**The problem**: Every line of the data must appear again in the answer, exactly as written.
»»
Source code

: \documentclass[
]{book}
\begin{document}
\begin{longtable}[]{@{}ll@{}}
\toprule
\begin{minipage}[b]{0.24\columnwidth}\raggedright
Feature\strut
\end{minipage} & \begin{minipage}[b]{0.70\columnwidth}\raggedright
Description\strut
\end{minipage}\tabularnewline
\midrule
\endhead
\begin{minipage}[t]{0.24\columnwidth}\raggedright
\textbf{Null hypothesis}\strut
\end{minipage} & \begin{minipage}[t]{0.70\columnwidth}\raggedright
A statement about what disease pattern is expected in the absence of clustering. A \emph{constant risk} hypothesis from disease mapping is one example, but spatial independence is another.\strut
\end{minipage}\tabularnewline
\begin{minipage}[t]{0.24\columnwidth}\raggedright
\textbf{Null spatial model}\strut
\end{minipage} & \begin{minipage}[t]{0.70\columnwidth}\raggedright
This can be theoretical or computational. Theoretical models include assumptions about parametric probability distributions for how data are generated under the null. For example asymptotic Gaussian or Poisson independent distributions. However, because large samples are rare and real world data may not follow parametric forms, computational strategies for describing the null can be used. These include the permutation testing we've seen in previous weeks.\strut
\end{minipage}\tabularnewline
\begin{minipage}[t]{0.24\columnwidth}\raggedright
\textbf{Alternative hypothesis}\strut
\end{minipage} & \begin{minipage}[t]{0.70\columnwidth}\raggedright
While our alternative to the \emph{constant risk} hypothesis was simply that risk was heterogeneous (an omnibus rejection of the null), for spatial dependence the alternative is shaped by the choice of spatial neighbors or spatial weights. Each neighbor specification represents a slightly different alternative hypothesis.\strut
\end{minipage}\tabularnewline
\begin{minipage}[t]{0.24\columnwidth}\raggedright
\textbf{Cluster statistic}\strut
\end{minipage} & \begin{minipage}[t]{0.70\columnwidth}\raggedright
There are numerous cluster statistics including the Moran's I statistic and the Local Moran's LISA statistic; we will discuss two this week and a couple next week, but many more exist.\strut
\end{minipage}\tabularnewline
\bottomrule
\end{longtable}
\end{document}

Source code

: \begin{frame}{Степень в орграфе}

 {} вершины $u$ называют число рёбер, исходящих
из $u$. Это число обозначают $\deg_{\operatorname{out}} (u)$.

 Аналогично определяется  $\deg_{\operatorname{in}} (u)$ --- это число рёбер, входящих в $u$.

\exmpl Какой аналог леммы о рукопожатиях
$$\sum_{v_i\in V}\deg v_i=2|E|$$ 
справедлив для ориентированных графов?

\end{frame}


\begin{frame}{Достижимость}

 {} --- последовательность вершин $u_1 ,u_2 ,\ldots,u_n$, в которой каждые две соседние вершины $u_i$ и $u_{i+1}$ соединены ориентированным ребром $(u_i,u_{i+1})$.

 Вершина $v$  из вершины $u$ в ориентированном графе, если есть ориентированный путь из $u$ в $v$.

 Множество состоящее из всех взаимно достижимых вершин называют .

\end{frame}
««
**Exercise solution**:
Source code

: \documentclass[
]{book}
\begin{document}
\begin{longtable}[]{@{}ll@{}}
\toprule
\begin{minipage}[b]{0.24\columnwidth}\raggedright
Feature\strut
\end{minipage} & \begin{minipage}[b]{0.70\columnwidth}\raggedright
Description\strut
\end{minipage}\tabularnewline
\midrule
\endhead
\begin{minipage}[t]{0.24\columnwidth}\raggedright
\textbf{Null hypothesis}\strut
\end{minipage} & \begin{minipage}[t]{0.70\columnwidth}\raggedright
A statement about what disease pattern is expected in the absence of clustering. A \emph{constant risk} hypothesis from disease mapping is one example, but spatial independence is another.\strut
\end{minipage}\tabularnewline
\begin{minipage}[t]{0.24\columnwidth}\raggedright
\textbf{Null spatial model}\strut
\end{minipage} & \begin{minipage}[t]{0.70\columnwidth}\raggedright
This can be theoretical or computational. Theoretical models include assumptions about parametric probability distributions for how data are generated under the null. For example asymptotic Gaussian or Poisson independent distributions. However, because large samples are rare and real world data may not follow parametric forms, computational strategies for describing the null can be used. These include the permutation testing we've seen in previous weeks.\strut
\end{minipage}\tabularnewline
\begin{minipage}[t]{0.24\columnwidth}\raggedright
\textbf{Alternative hypothesis}\strut
\end{minipage} & \begin{minipage}[t]{0.70\columnwidth}\raggedright
While our alternative to the \emph{constant risk} hypothesis was simply that risk was heterogeneous (an omnibus rejection of the null), for spatial dependence the alternative is shaped by the choice of spatial neighbors or spatial weights. Each neighbor specification represents a slightly different alternative hypothesis.\strut
\end{minipage}\tabularnewline
\begin{minipage}[t]{0.24\columnwidth}\raggedright
\textbf{Cluster statistic}\strut
\end{minipage} & \begin{minipage}[t]{0.70\columnwidth}\raggedright
There are numerous cluster statistics including the Moran's I statistic and the Local Moran's LISA statistic; we will discuss two this week and a couple next week, but many more exist.\strut
\end{minipage}\tabularnewline
\bottomrule
\end{longtable}
\end{document}

Source code

: \begin{frame}{Степень в орграфе}

 {} вершины $u$ называют число рёбер, исходящих
из $u$. Это число обозначают $\deg_{\operatorname{out}} (u)$.

 Аналогично определяется  $\deg_{\operatorname{in}} (u)$ --- это число рёбер, входящих в $u$.

\exmpl Какой аналог леммы о рукопожатиях
$$\sum_{v_i\in V}\deg v_i=2|E|$$ 
справедлив для ориентированных графов?

\end{frame}


\begin{frame}{Достижимость}

 {} --- последовательность вершин $u_1 ,u_2 ,\ldots,u_n$, в которой каждые две соседние вершины $u_i$ и $u_{i+1}$ соединены ориентированным ребром $(u_i,u_{i+1})$.

 Вершина $v$  из вершины $u$ в ориентированном графе, если есть ориентированный путь из $u$ в $v$.

 Множество состоящее из всех взаимно достижимых вершин называют .

\end{frame}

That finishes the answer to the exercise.